Ciò nondimeno, queste due direttrici di azione fanno di Garibaldi il più grande stratega popolare che sia mai apparso nella storia italiana. I limiti che possono essere addebitati a Garibaldi sul piano politico non diminuiscono la sua grandezza di “generale rivoluzionario”, qualifica che, fin da subito e pur da lontano, gli attribuì con acume un osservatore del Risorgimento italiano del livello di Friedrich Engels.
Come è noto, la vittoria di Calatafimi (15 maggio 1860) fu conseguita, a prezzo di gravi perdite (centinaia di morti e di feriti), da un migliaio di coraggiosi volontari male armati contro quasi tremila soldati borbonici organizzati e bene armati. Non decisivo sul piano militare, l’impatto di quella vittoria si rivelò, tuttavia, importante e decisivo su quello psicologico. Quella battaglia aveva, infatti, dimostrato ai siciliani e ai borbonici che l’esercito napoletano poteva essere battuto e che i garibaldini erano invincibili. Da allora l’insurrezione divampò nuovamente in tutta l’isola e la borghesia settentrionale, che i Mille rappresentavano, conquistò l’egemonia nella lotta dei sici-liani contro i Borboni. Il merito di Garibaldi fu, perciò, quello di aver compreso che occorreva inserire la campagna dei Mille nella ‘guerra’ che i contadini e i liberali siciliani combattevano contro il nemico comune. 

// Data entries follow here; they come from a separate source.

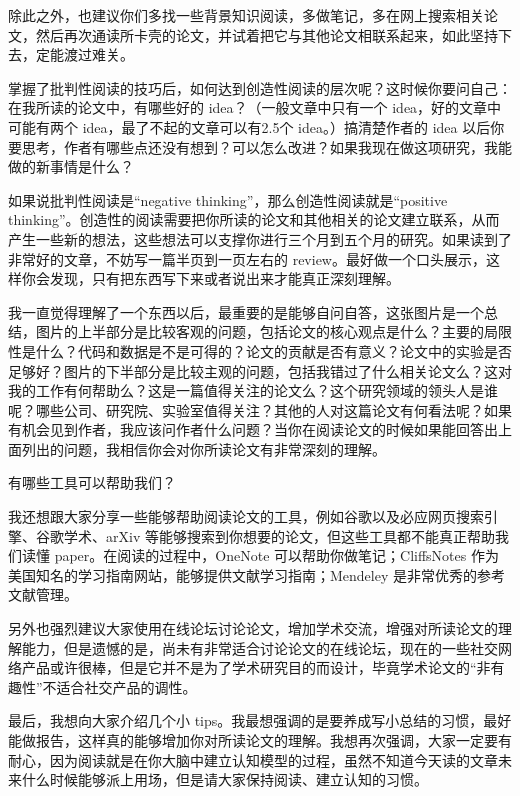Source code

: 除此之外，也建议你们多找一些背景知识阅读，多做笔记，多在网上搜索相关论文，然后再次通读所卡壳的论文，并试着把它与其他论文相联系起来，如此坚持下去，定能渡过难关。



掌握了批判性阅读的技巧后，如何达到创造性阅读的层次呢？这时候你要问自己：在我所读的论文中，有哪些好的 idea？（一般文章中只有一个 idea，好的文章中可能有两个 idea，最了不起的文章可以有2.5个 idea。）搞清楚作者的 idea 以后你要思考，作者有哪些点还没有想到？可以怎么改进？如果我现在做这项研究，我能做的新事情是什么？



如果说批判性阅读是“negative thinking”，那么创造性阅读就是“positive thinking”。创造性的阅读需要把你所读的论文和其他相关的论文建立联系，从而产生一些新的想法，这些想法可以支撑你进行三个月到五个月的研究。如果读到了非常好的文章，不妨写一篇半页到一页左右的 review。最好做一个口头展示，这样你会发现，只有把东西写下来或者说出来才能真正深刻理解。

我一直觉得理解了一个东西以后，最重要的是能够自问自答，这张图片是一个总结，图片的上半部分是比较客观的问题，包括论文的核心观点是什么？主要的局限性是什么？代码和数据是不是可得的？论文的贡献是否有意义？论文中的实验是否足够好？图片的下半部分是比较主观的问题，包括我错过了什么相关论文么？这对我的工作有何帮助么？这是一篇值得关注的论文么？这个研究领域的领头人是谁呢？哪些公司、研究院、实验室值得关注？其他的人对这篇论文有何看法呢？如果有机会见到作者，我应该问作者什么问题？当你在阅读论文的时候如果能回答出上面列出的问题，我相信你会对你所读论文有非常深刻的理解。




有哪些工具可以帮助我们？

我还想跟大家分享一些能够帮助阅读论文的工具，例如谷歌以及必应网页搜索引擎、谷歌学术、arXiv 等能够搜索到你想要的论文，但这些工具都不能真正帮助我们读懂 paper。在阅读的过程中，OneNote 可以帮助你做笔记；CliffsNotes 作为美国知名的学习指南网站，能够提供文献学习指南；Mendeley 是非常优秀的参考文献管理。



另外也强烈建议大家使用在线论坛讨论论文，增加学术交流，增强对所读论文的理解能力，但是遗憾的是，尚未有非常适合讨论论文的在线论坛，现在的一些社交网络产品或许很棒，但是它并不是为了学术研究目的而设计，毕竟学术论文的“非有趣性”不适合社交产品的调性。



最后，我想向大家介绍几个小 tips。我最想强调的是要养成写小总结的习惯，最好能做报告，这样真的能够增加你对所读论文的理解。我想再次强调，大家一定要有耐心，因为阅读就是在你大脑中建立认知模型的过程，虽然不知道今天读的文章未来什么时候能够派上用场，但是请大家保持阅读、建立认知的习惯。




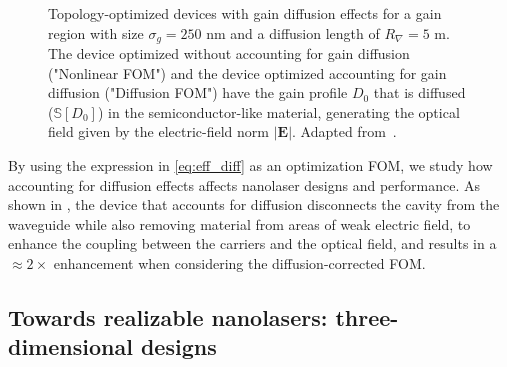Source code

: \begin{figure}[tb]
    \centering
    \caption{Topology-optimized devices with gain diffusion effects for a gain region with size $\sigma_g=250$ nm and a diffusion length of $R_\nabla=5$ \textmu m. The device optimized without accounting for gain diffusion ("Nonlinear FOM") and the device optimized accounting for gain diffusion ("Diffusion FOM") have the gain profile $D_0$ that is diffused ($\mathbb{S}[D_0]$)
    in the semiconductor-like material, generating the optical field given by the electric-field norm $\vert \mathbf{E} \vert$. Adapted from~\cite{ownpub4}.}
    \label{fig:laser_diff}
\end{figure}

By using the expression in \eqref{eq:eff_diff} as an optimization FOM, we study how accounting for diffusion effects
affects nanolaser designs and performance. As shown in , the device that accounts for diffusion disconnects the cavity from the waveguide while also removing
material from areas of weak electric field, to 
enhance the coupling between the carriers and the optical field, and results in a $\approx 2\times$ enhancement when considering the diffusion-corrected FOM. 

\subsection*{Towards realizable nanolasers: three-dimensional designs}

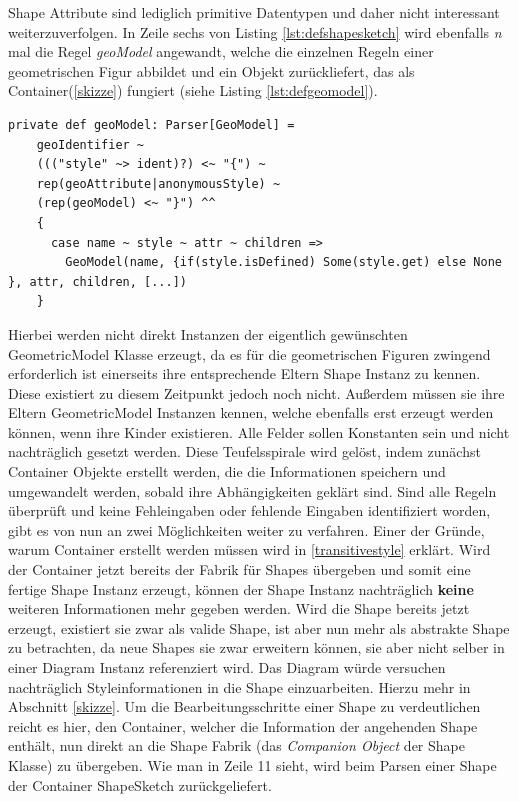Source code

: Shape Attribute sind lediglich primitive Datentypen und daher nicht interessant weiterzuverfolgen. In Zeile sechs von Listing \ref{lst:defshapesketch} wird ebenfalls \textit{n} mal die Regel \textit{geoModel} angewandt, welche die einzelnen Regeln einer geometrischen Figur abbildet und ein Objekt zurückliefert, das als Container(\ref{skizze}) fungiert (siehe Listing \ref{lst:defgeomodel}).
\begin{lstlisting}[style=scala, caption = {Auszug aus Code Regel zum Parsen geometrischer Figuren}, label = {lst:defgeomodel}]
private def geoModel: Parser[GeoModel] =
    geoIdentifier ~
    ((("style" ~> ident)?) <~ "{") ~
    rep(geoAttribute|anonymousStyle) ~
    (rep(geoModel) <~ "}") ^^
    {
      case name ~ style ~ attr ~ children =>
        GeoModel(name, {if(style.isDefined) Some(style.get) else None }, attr, children, [...])
    }
\end{lstlisting}Hierbei werden nicht direkt Instanzen der eigentlich gewünschten GeometricModel Klasse erzeugt, da es für die geometrischen Figuren zwingend erforderlich ist einerseits ihre entsprechende Eltern Shape Instanz zu kennen. Diese existiert zu diesem Zeitpunkt jedoch noch nicht. Außerdem müssen sie ihre Eltern GeometricModel Instanzen kennen, welche ebenfalls erst erzeugt werden können, wenn ihre Kinder existieren. Alle Felder sollen Konstanten sein und nicht nachträglich gesetzt werden. Diese Teufelsspirale wird gelöst, indem zunächst Container Objekte erstellt werden, die die Informationen speichern und umgewandelt werden, sobald ihre Abhängigkeiten geklärt sind. Sind alle Regeln überprüft und keine Fehleingaben oder fehlende Eingaben identifiziert worden, gibt es von nun an zwei Möglichkeiten weiter zu verfahren. Einer der Gründe, warum Container erstellt werden müssen wird in \ref{transitivestyle} erklärt. Wird der Container jetzt bereits der Fabrik für Shapes übergeben und somit eine fertige Shape Instanz erzeugt, können der Shape Instanz nachträglich \textbf{keine} weiteren Informationen mehr gegeben werden.
Wird die Shape bereits jetzt erzeugt, existiert sie zwar als valide Shape, ist aber nun mehr als abstrakte Shape zu betrachten, da neue Shapes sie zwar erweitern können, sie aber nicht selber in einer Diagram Instanz referenziert wird. Das Diagram würde versuchen nachträglich Styleinformationen in die Shape einzuarbeiten. Hierzu mehr in Abschnitt \ref{skizze}. Um die Bearbeitungsschritte einer Shape zu verdeutlichen reicht es hier, den Container, welcher die Information der angehenden Shape enthält, nun direkt an die Shape Fabrik (das \textit{Companion Object} der Shape Klasse) zu übergeben. Wie man in Zeile 11 sieht, wird beim Parsen einer Shape der Container ShapeSketch zurückgeliefert.
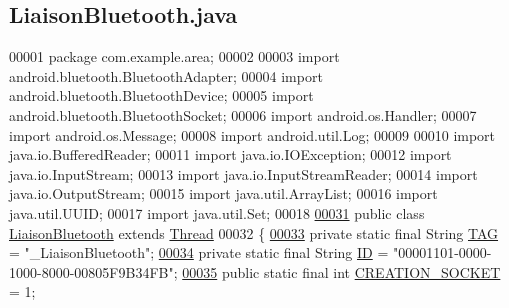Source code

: \hypertarget{_liaison_bluetooth_8java_source}{}\subsection{Liaison\+Bluetooth.\+java}
\label{_liaison_bluetooth_8java_source}

\begin{DoxyCode}
00001 \textcolor{keyword}{package }com.example.area;
00002 
00003 \textcolor{keyword}{import} android.bluetooth.BluetoothAdapter;
00004 \textcolor{keyword}{import} android.bluetooth.BluetoothDevice;
00005 \textcolor{keyword}{import} android.bluetooth.BluetoothSocket;
00006 \textcolor{keyword}{import} android.os.Handler;
00007 \textcolor{keyword}{import} android.os.Message;
00008 \textcolor{keyword}{import} android.util.Log;
00009 
00010 \textcolor{keyword}{import} java.io.BufferedReader;
00011 \textcolor{keyword}{import} java.io.IOException;
00012 \textcolor{keyword}{import} java.io.InputStream;
00013 \textcolor{keyword}{import} java.io.InputStreamReader;
00014 \textcolor{keyword}{import} java.io.OutputStream;
00015 \textcolor{keyword}{import} java.util.ArrayList;
00016 \textcolor{keyword}{import} java.util.UUID;
00017 \textcolor{keyword}{import} java.util.Set;
00018 
\hyperlink{classcom_1_1example_1_1area_1_1_liaison_bluetooth}{00031} \textcolor{keyword}{public} \textcolor{keyword}{class }\hyperlink{classcom_1_1example_1_1area_1_1_liaison_bluetooth}{LiaisonBluetooth} \textcolor{keyword}{extends} \hyperlink{class_thread}{Thread}
00032 \{
\hyperlink{classcom_1_1example_1_1area_1_1_liaison_bluetooth_ac51aa4b63fae5c36734a061cc05d7fc9}{00033}     \textcolor{keyword}{private} \textcolor{keyword}{static} \textcolor{keyword}{final} String \hyperlink{classcom_1_1example_1_1area_1_1_liaison_bluetooth_ac51aa4b63fae5c36734a061cc05d7fc9}{TAG} = \textcolor{stringliteral}{"\_LiaisonBluetooth"};
\hyperlink{classcom_1_1example_1_1area_1_1_liaison_bluetooth_a8f4d17b8ac09c7ba9213163de86fb669}{00034}     \textcolor{keyword}{private} \textcolor{keyword}{static} \textcolor{keyword}{final} String \hyperlink{classcom_1_1example_1_1area_1_1_liaison_bluetooth_a8f4d17b8ac09c7ba9213163de86fb669}{ID} = \textcolor{stringliteral}{"00001101-0000-1000-8000-00805F9B34FB"};
\hyperlink{classcom_1_1example_1_1area_1_1_liaison_bluetooth_ac961c73879bd0de9933b2fc310cc5e7e}{00035}     \textcolor{keyword}{public} \textcolor{keyword}{static} \textcolor{keyword}{final} \textcolor{keywordtype}{int} \hyperlink{classcom_1_1example_1_1area_1_1_liaison_bluetooth_ac961c73879bd0de9933b2fc310cc5e7e}{CREATION\_SOCKET} = 1;

\end{DoxyCode}
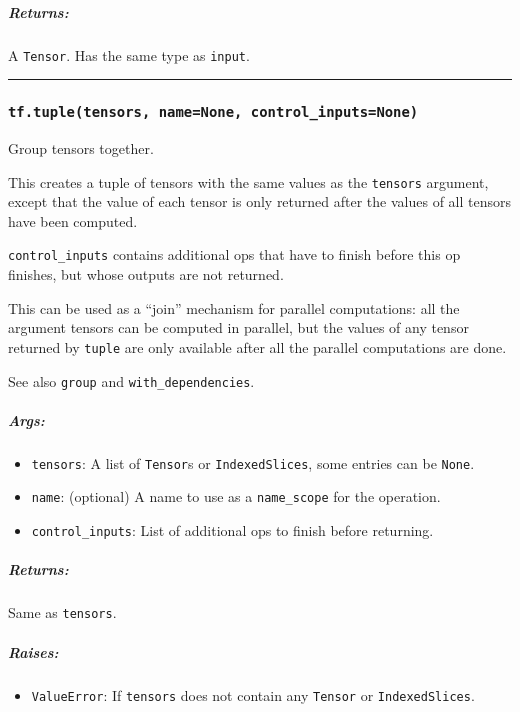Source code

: \subparagraph{Returns: }\label{returns}

A \texttt{Tensor}. Has the same type as \texttt{input}.

\begin{center}\rule{0.5\linewidth}{\linethickness}\end{center}

\subsubsection{\texorpdfstring{\texttt{tf.tuple(tensors,\ name=None,\ control\_inputs=None)}
}{tf.tuple(tensors, name=None, control\_inputs=None) }}\label{tf.tupletensors-namenone-controlux5finputsnone}

Group tensors together.

This creates a tuple of tensors with the same values as the
\texttt{tensors} argument, except that the value of each tensor is only
returned after the values of all tensors have been computed.

\texttt{control\_inputs} contains additional ops that have to finish
before this op finishes, but whose outputs are not returned.

This can be used as a ``join'' mechanism for parallel computations: all
the argument tensors can be computed in parallel, but the values of any
tensor returned by \texttt{tuple} are only available after all the
parallel computations are done.

See also \texttt{group} and \texttt{with\_dependencies}.

\subparagraph{Args: }\label{args-1}

\begin{itemize}
\tightlist
\item
  \texttt{tensors}: A list of \texttt{Tensor}s or
  \texttt{IndexedSlices}, some entries can be \texttt{None}.
\item
  \texttt{name}: (optional) A name to use as a \texttt{name\_scope} for
  the operation.
\item
  \texttt{control\_inputs}: List of additional ops to finish before
  returning.
\end{itemize}

\subparagraph{Returns: }\label{returns-1}

Same as \texttt{tensors}.

\subparagraph{Raises: }\label{raises}

\begin{itemize}
\tightlist
\item
  \texttt{ValueError}: If \texttt{tensors} does not contain any
  \texttt{Tensor} or \texttt{IndexedSlices}.
\end{itemize}

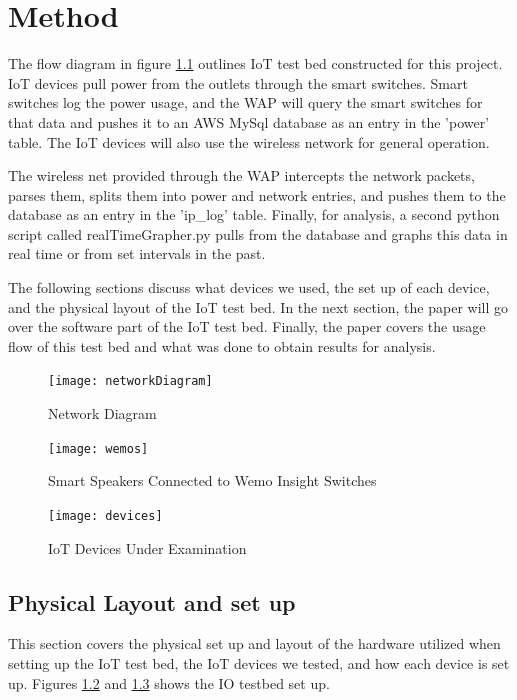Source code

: \chapter{Method}
\label{Method}
The flow diagram in figure \ref{fig:network} outlines IoT test bed constructed for this project. IoT devices pull power from the outlets through the smart switches. Smart switches log the power usage, and the WAP will query the smart switches for that data and pushes it to an AWS MySql database as an entry in the 'power' table. The IoT devices will also use the wireless network for general operation.

The wireless net provided through the WAP intercepts the network packets, parses them, splits them into power and network entries, and pushes them to the database as an entry in the 'ip\_log' table. Finally, for analysis, a second python script called realTimeGrapher.py pulls from the database and graphs this data in real time or from set intervals in the past.

The following sections discuss what devices we used, the set up of each device, and the physical layout of the IoT test bed. In the next section, the paper will go over the software part of the IoT test bed. Finally, the paper covers the usage flow of this test bed and what was done to obtain results for analysis.

\begin{figure}[H]
    \centering
    \texttt{[image: networkDiagram]}
    \caption{Network Diagram}
    \label{fig:network}
\end{figure}

\begin{figure}[H]
    \centering
    \texttt{[image: wemos]}
    \caption{Smart Speakers Connected to Wemo Insight Switches}
    \label{fig:wemo}
\end{figure}

\begin{figure}[H]
    \centering
    \texttt{[image: devices]}
    \caption{IoT Devices Under Examination}
    \label{fig:devices}
\end{figure}

\section{Physical Layout and set up}
\label{Physical Layout and set up}

This section covers the physical set up and layout of the hardware utilized when setting up the IoT test bed, the IoT devices we tested, and how each device is set up. Figures \ref{fig:wemo} and \ref{fig:devices} shows the IO testbed set up.

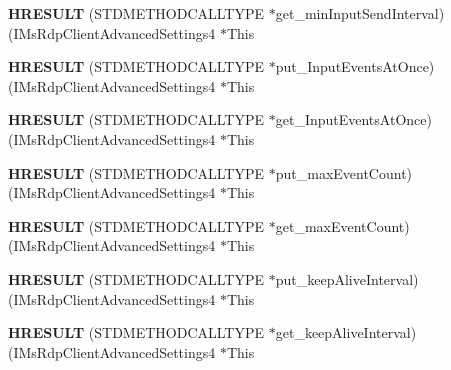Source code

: \begin{DoxyCompactItemize}
{\bfseries H\+R\+E\+S\+U\+LT} (S\+T\+D\+M\+E\+T\+H\+O\+D\+C\+A\+L\+L\+T\+Y\+PE $\ast$get\+\_\+min\+Input\+Send\+Interval)(I\+Ms\+Rdp\+Client\+Advanced\+Settings4 $\ast$This
\item 
\mbox{\label{struct_i_ms_rdp_client_advanced_settings4_vtbl_a3a45a9409a850f2df068971b5ccf5e60}} 
{\bfseries H\+R\+E\+S\+U\+LT} (S\+T\+D\+M\+E\+T\+H\+O\+D\+C\+A\+L\+L\+T\+Y\+PE $\ast$put\+\_\+\+Input\+Events\+At\+Once)(I\+Ms\+Rdp\+Client\+Advanced\+Settings4 $\ast$This
\item 
\mbox{\label{struct_i_ms_rdp_client_advanced_settings4_vtbl_a1aaa1aad774a194c851dd3cac7b38408}} 
{\bfseries H\+R\+E\+S\+U\+LT} (S\+T\+D\+M\+E\+T\+H\+O\+D\+C\+A\+L\+L\+T\+Y\+PE $\ast$get\+\_\+\+Input\+Events\+At\+Once)(I\+Ms\+Rdp\+Client\+Advanced\+Settings4 $\ast$This
\item 
\mbox{\label{struct_i_ms_rdp_client_advanced_settings4_vtbl_a12e633f6c378054729a602518bfbf6e9}} 
{\bfseries H\+R\+E\+S\+U\+LT} (S\+T\+D\+M\+E\+T\+H\+O\+D\+C\+A\+L\+L\+T\+Y\+PE $\ast$put\+\_\+max\+Event\+Count)(I\+Ms\+Rdp\+Client\+Advanced\+Settings4 $\ast$This
\item 
\mbox{\label{struct_i_ms_rdp_client_advanced_settings4_vtbl_a054034e16437dce2f26dc5c0b756560e}} 
{\bfseries H\+R\+E\+S\+U\+LT} (S\+T\+D\+M\+E\+T\+H\+O\+D\+C\+A\+L\+L\+T\+Y\+PE $\ast$get\+\_\+max\+Event\+Count)(I\+Ms\+Rdp\+Client\+Advanced\+Settings4 $\ast$This
\item 
\mbox{\label{struct_i_ms_rdp_client_advanced_settings4_vtbl_addf7ab7f4a018982390e8b289b9bb917}} 
{\bfseries H\+R\+E\+S\+U\+LT} (S\+T\+D\+M\+E\+T\+H\+O\+D\+C\+A\+L\+L\+T\+Y\+PE $\ast$put\+\_\+keep\+Alive\+Interval)(I\+Ms\+Rdp\+Client\+Advanced\+Settings4 $\ast$This
\item 
\mbox{\label{struct_i_ms_rdp_client_advanced_settings4_vtbl_a57f37bf6c902b632d2842cdca290e2e7}} 
{\bfseries H\+R\+E\+S\+U\+LT} (S\+T\+D\+M\+E\+T\+H\+O\+D\+C\+A\+L\+L\+T\+Y\+PE $\ast$get\+\_\+keep\+Alive\+Interval)(I\+Ms\+Rdp\+Client\+Advanced\+Settings4 $\ast$This

\end{DoxyCompactItemize}
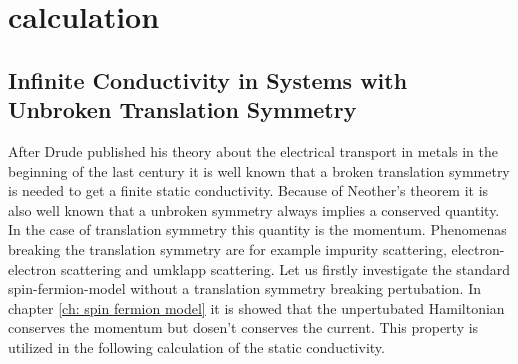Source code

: %
%
\chapter{calculation}
\label{app:calculation}
%
%
%
%
\section{Infinite Conductivity in Systems with Unbroken Translation Symmetry}
\label{sec: Infinite conductivity in a system with unbroken translation symmetry}
%
%
After Drude published his theory about the electrical transport in metals \cite{Drude} in the beginning of the last century it is well known that a broken translation symmetry is needed to get a finite static conductivity.
Because of Neother's theorem \cite{Noether1} it is also well known that a unbroken symmetry always implies a conserved quantity.
In the case of translation symmetry this quantity is the momentum.
Phenomenas breaking the translation symmetry are for example impurity scattering, electron-electron scattering and umklapp scattering.
Let us firstly investigate the standard spin-fermion-model without a translation symmetry breaking pertubation.
In chapter \ref{ch: spin fermion model} it is showed that the unpertubated Hamiltonian conserves the momentum but dosen't conserves the current.
This property is utilized in the following calculation of the static conductivity.

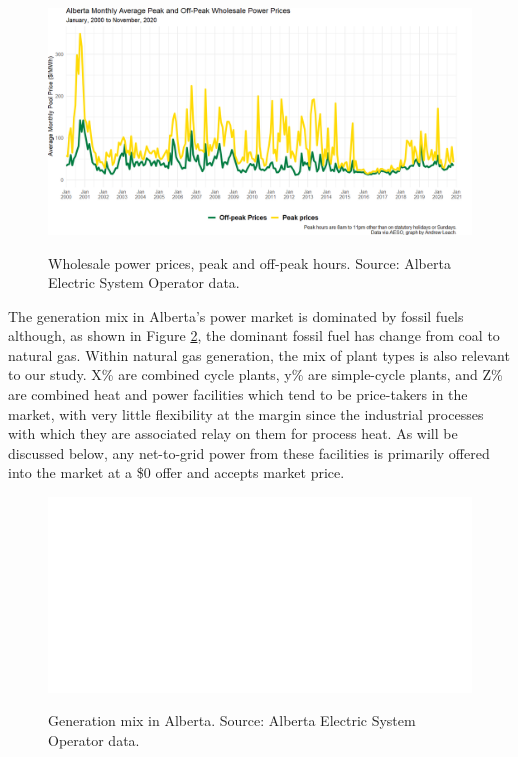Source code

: \documentclass[12pt]{article}
\begin{document}
\begin{figure}[!h]%
	\centering \vspace{-.25cm} \includegraphics[width=6.5in]{../images/peak_prices_2000_2020.png}
\label{fig:masnadi_1}
\vspace{-0.75cm}	\caption{Wholesale power prices, peak and off-peak hours.  Source: Alberta Electric System Operator data.}
\end{figure}



The generation mix in Alberta's power market is dominated by fossil fuels although, as shown in Figure \ref{fig:gen_mix}, the dominant fossil fuel has change from coal to natural gas. Within natural gas generation, the mix of plant types is also relevant to our study. X\% are combined cycle plants, y\% are simple-cycle plants, and Z\% are combined heat and power facilities which tend to be price-takers in the market, with very little flexibility at the margin since the industrial processes with which they are associated relay on them for process heat. As will be discussed below, any net-to-grid power from these facilities is primarily offered into the market at a \$0 offer and accepts market price.

\begin{figure}[!h]%
	\centering \vspace{-.25cm} \includegraphics[width=6.5in]{../images/gen_fuel.png}
\label{fig:gen_mix}
\vspace{-0.75cm}	\caption{Generation mix in Alberta.  Source: Alberta Electric System Operator data.}
\end{figure}
\end{document}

Per avere un’idea del prestigio militare e, più in generale, del carisma che Garibaldi conseguì a livello mondiale, basti ricordare che all’inizio della Guerra di Secessione (1861-1865) il presidente Lincoln offrì a Garibaldi il comando dell’esercito nordista. In quel momento il presidente americano era in cerca di abili comandanti per un eser-cito che, quantunque superiore di mezzi, era stato più volte sconfitto, cosicché, dietro suggerimento dell’ambasciatore americano a Torino, decise di rivolgersi a Garibaldi che, ferito ad una gamba dopo l’episodio dell’Aspromonte, era stato fatto prigioniero e trasferito nel Forte del Varignano. Sennonché, ben deciso a mantenere immacolata la propria immagine di ‘Libertador’, il Generale rispose all’appello di Lincoln ponen-do una sola condizione: «Voglio - disse - che il presidente degli Stati Uniti annunci ufficialmente che questa guerra si prefigge l’emancipazione degli schiavi». Ma nella fase iniziale della Guerra di Secessione, benché vi fosse un forte e combattivo movimento abolizionista, il governo di Washington non era ancora orientato verso l’abolizione della schiavitù (che sarà proclamata da Lincoln nel 1863 e sancita, come XIII emendamento della Costituzione americana, nel 1865). Per questa ragione la pretesa di Garibaldi fu ritenuta inaccettabile dal Congresso. Di conseguenza, le trattative furono interrotte, l’esercito nordista non ebbe un comandante italiano e Garibaldi, liberato dal Varignano, se ne tornò nella sua Caprera in attesa di altri eventi.